Defeating IS in Libya

Libya | October 2016

I was in Libya for the first time at the beginning of the civil war, in February 2011.
In 2016 I went back to Sirte cover the conflict against the Islamic State. 

During the war I went back several times, first to Benghazi to document the fighting in Cyrenaica, along the oil fields of Ras Lanuf, Mersa Brega and Ajdabiya — then to Tripoli, during the conquering of the city by the rebels, and ultimately to Sirte, to cover the final battle, until the capture and killing of the leader Gaddafi.

While documenting the wars and revolutions known as the Arab Springs, in recent years, I have often reflected on how certain dynamics and human feelings – both the individual and the group ones – are so similar across the conflict. The characters change but the hopes, the suffering and the pain are the same. With this idea, I returned to Libya last month, to document for the second time the battle of Sirte, which in 2011 was against Gaddafi and today is against the militants of the Islamic State.

It’s been five years since the civil war occurred. The war has changed, but history is cyclical and repeats itself. The hope for change from a dictatorial state to a democratic one has given way to the hatred and disintegration of people, and the dream of freedom has turned into a nightmare showing under the guise of the black specter of the Islamic State.

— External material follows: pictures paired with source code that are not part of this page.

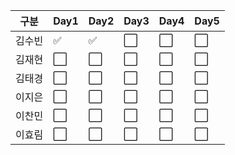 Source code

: |구분|Day1|Day2|Day3|Day4|Day5|
|----|----|----|----|----|----|
|김수빈|:white_check_mark:|:white_check_mark:|:white_large_square:|:white_large_square:|:white_large_square:|
|김재현|:white_large_square:|:white_large_square:|:white_large_square:|:white_large_square:|:white_large_square:|
|김태경|:white_large_square:|:white_large_square:|:white_large_square:|:white_large_square:|:white_large_square:|
|이지은|:white_large_square:|:white_large_square:|:white_large_square:|:white_large_square:|:white_large_square:|
|이찬민|:white_large_square:|:white_large_square:|:white_large_square:|:white_large_square:|:white_large_square:|
|이효림|:white_large_square:|:white_large_square:|:white_large_square:|:white_large_square:|:white_large_square:|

Since May, the fighters of Misrata, allied to the government of Tripoli and supported by the international coalition, are struggling against ISIS militants, third part in a diatribe that in recent years torn the country in two opposite coalitions. On one side the former Transitional Government, the New General National Congress based in Tripoli — on the other, the official government of Tobruk and of General Haftar. In this alternation of power and international interests, the real military forces remain the armed groups on the ground who are trying to share of the spoils of a shattered country.

The new war has the same shape and the same suffering of the one in 2011. Sirte has the same neighborhoods, the same streets and buildings — only, they are five years older, as the eyes of those who fought.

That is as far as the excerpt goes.